06 Aprile 2024 - 14:09

«I miei 16 anni e la lotta con il cibo»

Sorride, Giusy. Non è il suo nome, frequenta un istituto superiore della città, ha solo 16 anni. Il suo sogno è trovare un equilibrio con il cibo, non vederlo soltanto come un dato, o come un pensiero che scandisce le giornate. Giusy soffre di un disturbo alimentare che sta imparando a gestire. «Solo nella mia scuola – rivela – conosco cinque persone curate nel mio stesso ospedale. Molte altre non sono riuscite ad entrare per la lista d’attesa infinita. Il mio primo ricovero risale al settembre 2022. Ma quando si esce non è finita: dayhospital, ambulatoriali... Non sono infatti ancora stata dimessa, si parla di 45 chilometri ad andare e 45 a tornare». Un percorso in salita dopo la diagnosi di anoressia, una grande lucidità nel descrivere quei mesi infernali, nello spiegarne i motivi.

Da Il Sole 24 Ore

«Sono partita – aggiunge – da restringere sempre di più. L’obiettivo era il ricovero, così la gente finalmente avrebbe percepito quanto stessi male, il mio dolore. Se ne sarebbe resa conto. Non comunicavo a parole, ma avevo bisogno di ascolto. Sono entrata in ospedale per uscirne dopo tre mesi. Mi sono però accorta di quanto per i coetanei la tua assenza da scuola sia quasi indifferente. Non era questa la soluzione giusta per chiedere aiuto.

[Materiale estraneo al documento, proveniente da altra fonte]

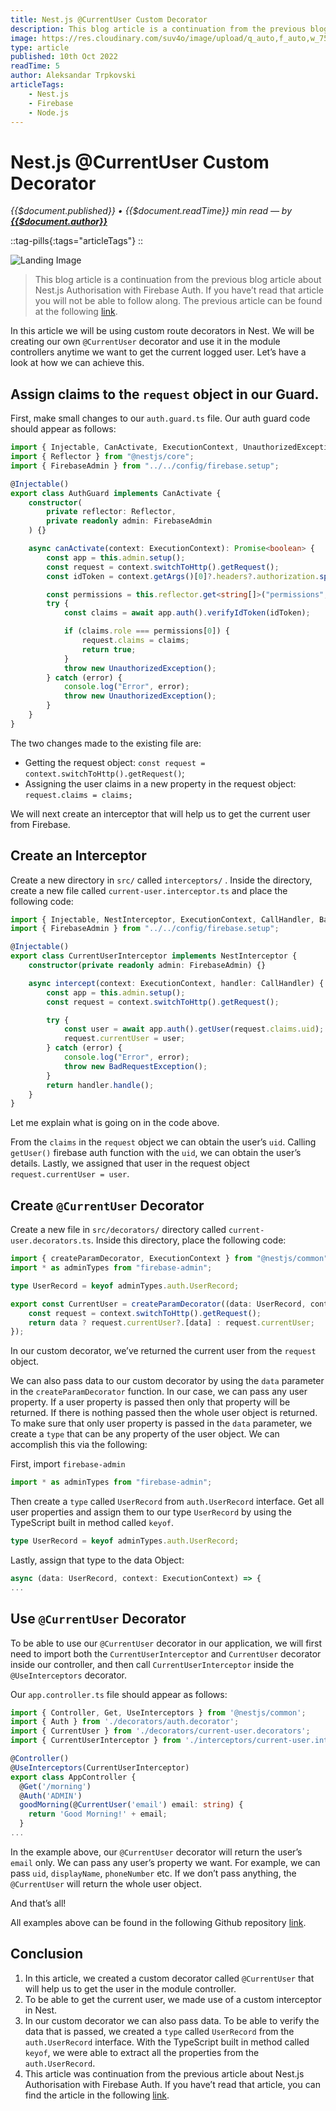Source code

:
 ```yaml
---
title: Nest.js @CurrentUser Custom Decorator
description: This blog article is a continuation from the previous blog article about Nest.js Authorisation with Firebase Auth. If you have’t read that article you will not be able to follow along. The previous article can be found below. In this article we will be using custom route decorators in Nest. We will be creating our own @CurrentUser decorator and use it in the module controllers anytime we want to get the current logged user. Let’s have a look at how we can achieve this.
image: https://res.cloudinary.com/suv4o/image/upload/q_auto,f_auto,w_750,e_sharpen:100/v1665138447/blog/nestjs-current-user-custom-decorator/nestjs-current-user-custom-decorator
type: article
published: 10th Oct 2022
readTime: 5
author: Aleksandar Trpkovski
articleTags:
    - Nest.js
    - Firebase
    - Node.js
---
```


# Nest.js @CurrentUser Custom Decorator

_{{$document.published}} • {{$document.readTime}} min read — by **[{{$document.author}}](/)**_

::tag-pills{:tags="articleTags"}
::

![Landing Image](https://res.cloudinary.com/suv4o/image/upload/q_auto,f_auto,w_750,e_sharpen:100/v1665138447/blog/nestjs-current-user-custom-decorator/nestjs-current-user-custom-decorator)

> This blog article is a continuation from the previous blog article about Nest.js Authorisation with Firebase Auth. If you have’t read that article you will not be able to follow along. The previous article can be found at the following [link](https://www.trpkovski.com/2022/10/07/nestjs-authorisation-with-firebase-auth/).

In this article we will be using custom route decorators in Nest. We will be creating our own `@CurrentUser` decorator and use it in the module controllers anytime we want to get the current logged user. Let’s have a look at how we can achieve this.

## Assign claims to the `request` object in our Guard.

First, make small changes to our `auth.guard.ts` file. Our auth guard code should appear as follows:

```ts
import { Injectable, CanActivate, ExecutionContext, UnauthorizedException } from "@nestjs/common";
import { Reflector } from "@nestjs/core";
import { FirebaseAdmin } from "../../config/firebase.setup";

@Injectable()
export class AuthGuard implements CanActivate {
    constructor(
        private reflector: Reflector,
        private readonly admin: FirebaseAdmin
    ) {}

    async canActivate(context: ExecutionContext): Promise<boolean> {
        const app = this.admin.setup();
        const request = context.switchToHttp().getRequest();
        const idToken = context.getArgs()[0]?.headers?.authorization.split(" ")[1];

        const permissions = this.reflector.get<string[]>("permissions", context.getHandler());
        try {
            const claims = await app.auth().verifyIdToken(idToken);

            if (claims.role === permissions[0]) {
                request.claims = claims;
                return true;
            }
            throw new UnauthorizedException();
        } catch (error) {
            console.log("Error", error);
            throw new UnauthorizedException();
        }
    }
}
```

The two changes made to the existing file are:

-   Getting the request object: `const request = context.switchToHttp().getRequest()`;
-   Assigning the user claims in a new property in the request object: `request.claims = claims;`

We will next create an interceptor that will help us to get the current user from Firebase.

## Create an Interceptor

Create a new directory in `src/` called `interceptors/` . Inside the directory, create a new file called `current-user.interceptor.ts` and place the following code:

```ts
import { Injectable, NestInterceptor, ExecutionContext, CallHandler, BadRequestException } from "@nestjs/common";
import { FirebaseAdmin } from "../../config/firebase.setup";

@Injectable()
export class CurrentUserInterceptor implements NestInterceptor {
    constructor(private readonly admin: FirebaseAdmin) {}

    async intercept(context: ExecutionContext, handler: CallHandler) {
        const app = this.admin.setup();
        const request = context.switchToHttp().getRequest();

        try {
            const user = await app.auth().getUser(request.claims.uid);
            request.currentUser = user;
        } catch (error) {
            console.log("Error", error);
            throw new BadRequestException();
        }
        return handler.handle();
    }
}
```

Let me explain what is going on in the code above.

From the `claims` in the `request` object we can obtain the user’s `uid`. Calling `getUser()` firebase auth function with the `uid`, we can obtain the user’s details. Lastly, we assigned that user in the request object `request.currentUser = user`.

## Create `@CurrentUser` Decorator

Create a new file in `src/decorators/` directory called `current-user.decorators.ts`. Inside this directory, place the following code:

```ts
import { createParamDecorator, ExecutionContext } from "@nestjs/common";
import * as adminTypes from "firebase-admin";

type UserRecord = keyof adminTypes.auth.UserRecord;

export const CurrentUser = createParamDecorator((data: UserRecord, context: ExecutionContext) => {
    const request = context.switchToHttp().getRequest();
    return data ? request.currentUser?.[data] : request.currentUser;
});
```

In our custom decorator, we’ve returned the current user from the `request` object.

We can also pass data to our custom decorator by using the `data` parameter in the `createParamDecorator` function. In our case, we can pass any user property. If a user property is passed then only that property will be returned. If there is nothing passed then the whole user object is returned. To make sure that only user property is passed in the `data` parameter, we create a `type` that can be any property of the user object. We can accomplish this via the following:

First, import `firebase-admin`

```ts
import * as adminTypes from "firebase-admin";
```

Then create a `type` called `UserRecord` from `auth.UserRecord` interface. Get all user properties and assign them to our type `UserRecord` by using the TypeScript built in method called `keyof`.

```ts
type UserRecord = keyof adminTypes.auth.UserRecord;
```

Lastly, assign that type to the data Object:

```ts
async (data: UserRecord, context: ExecutionContext) => {
...
```

## Use `@CurrentUser` Decorator

To be able to use our `@CurrentUser` decorator in our application, we will first need to import both the `CurrentUserInterceptor` and `CurrentUser` decorator inside our controller, and then call `CurrentUserInterceptor` inside the `@UseInterceptors` decorator.

Our `app.controller.ts` file should appear as follows:

```ts
import { Controller, Get, UseInterceptors } from '@nestjs/common';
import { Auth } from './decorators/auth.decorator';
import { CurrentUser } from './decorators/current-user.decorators';
import { CurrentUserInterceptor } from './interceptors/current-user.interceptor';

@Controller()
@UseInterceptors(CurrentUserInterceptor)
export class AppController {
  @Get('/morning')
  @Auth('ADMIN')
  goodMorning(@CurrentUser('email') email: string) {
    return 'Good Morning!' + email;
  }
...
```

In the example above, our `@CurrentUser` decorator will return the user’s `email` only. We can pass any user’s property we want. For example, we can pass `uid`, `displayName`, `phoneNumber` etc. If we don’t pass anything, the `@CurrentUser` will return the whole user object.

And that’s all!

All examples above can be found in the following Github repository [link](https://github.com/Suv4o/nest-current-user-custom-decorator).

## Conclusion

1. In this article, we created a custom decorator called `@CurrentUser` that will help us to get the user in the module controller.
2. To be able to get the current user, we made use of a custom interceptor in Nest.
3. In our custom decorator we can also pass data. To be able to verify the data that is passed, we created a `type` called `UserRecord` from the `auth.UserRecord` interface. With the TypeScript built in method called `keyof`, we were able to extract all the properties from the `auth.UserRecord`.
4. This article was continuation from the previous article about Nest.js Authorisation with Firebase Auth. If you have’t read that article, you can find the article in the following [link](https://www.trpkovski.com/2022/10/07/nestjs-authorisation-with-firebase-auth/).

Poi lo stesso disturbo alimentare diventa una vera e propria dipendenza, l’unica cosa che puoi controllare. Non hai fame, non ti senti sazio. Anoressia, bulimia, binge eating (l’abbuffata) sono collegati. Io li ho, purtroppo, vissuti a pieno tutti e tre. Trovo per questo fuorviante basarsi sull’aspetto fisico per capire il rapporto di qualcuno con il cibo. La società non si rende conto di quello che avviene all’interno di un adolescente che desidera solo una mano ma non riesce ad ottenerla».

Dal Corriere della Sera


E allo stesso modo la soluzione non è mai uguale per tutti, non esiste una procedura universale: l’équipe deve conoscere il paziente, le sue dinamiche di vita, i suoi ragionamenti e, solo allora, poter concentrarsi a pieno per raggiungere un risultato. «Il “segreto” che sto capendo e che vorrei trasmettere è che bisogna slegarsi dal sintomo alimentare. Questione di coraggio, di affrontare sé stessi per davvero. Si sta male e non si sa perché, si controlla il corpo, si utilizza il cibo per trovare motivi e conforti. Si ricerca così una propria identità. Ma il malessere va affrontato in altro modo».